The worldwide AIDS epidemic undermines the stability and economies of many countries and may threaten U.S. national security, CIA Director George J. Tenet said Tuesday.

More than 40 million people are infected with the virus that causes AIDS, most of them in southern Africa, Tenet told the Senate Intelligence Committee. About 3 million people died last year of the disease.

A recent intelligence report estimates that there may be 100 million AIDS cases outside Africa by 2010. Tenet said India alone could have up to 25 million cases — more than any country in the world — with up to 15 million cases projected in China.

"The national security dimensions of the virus are plain: It can undermine economic growth, exacerbate social tensions, diminish military preparedness, create huge social welfare costs and further weaken already beleaguered states," Tenet said. "And the virus respects no border."

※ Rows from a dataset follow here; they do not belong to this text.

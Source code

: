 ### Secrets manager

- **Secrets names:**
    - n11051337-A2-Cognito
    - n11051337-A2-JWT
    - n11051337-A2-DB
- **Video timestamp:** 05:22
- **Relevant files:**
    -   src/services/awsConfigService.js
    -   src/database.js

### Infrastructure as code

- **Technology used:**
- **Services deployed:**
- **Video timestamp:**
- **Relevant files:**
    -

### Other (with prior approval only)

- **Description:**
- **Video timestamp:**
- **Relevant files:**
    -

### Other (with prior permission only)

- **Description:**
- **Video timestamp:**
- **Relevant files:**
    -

President Bush has asked Congress for $15 billion over the next five years to battle AIDS around the world, up from $5 billion already planned for 14 African and Caribbean countries. Bush is also asking for $16 billion to fight AIDS in the United States, an increase of 7 percent.

The National Intelligence Council report on the global AIDS threat, released late last year, predicted that a significant increase in AIDS cases would occur in the next decade in Russia, Nigeria and Ethiopia.

Sharing of infected drug needles is the main cause of the disease's spread in Russia, where the estimated 2 million HIV-positive cases today is expected to grow as high as 8 million by 2010. Nigeria's cases could rise from about 6 million to as many as 15 million — about a quarter of the adult population — and Ethiopia could have up to 10 million cases, up from between 3 million and 5 million.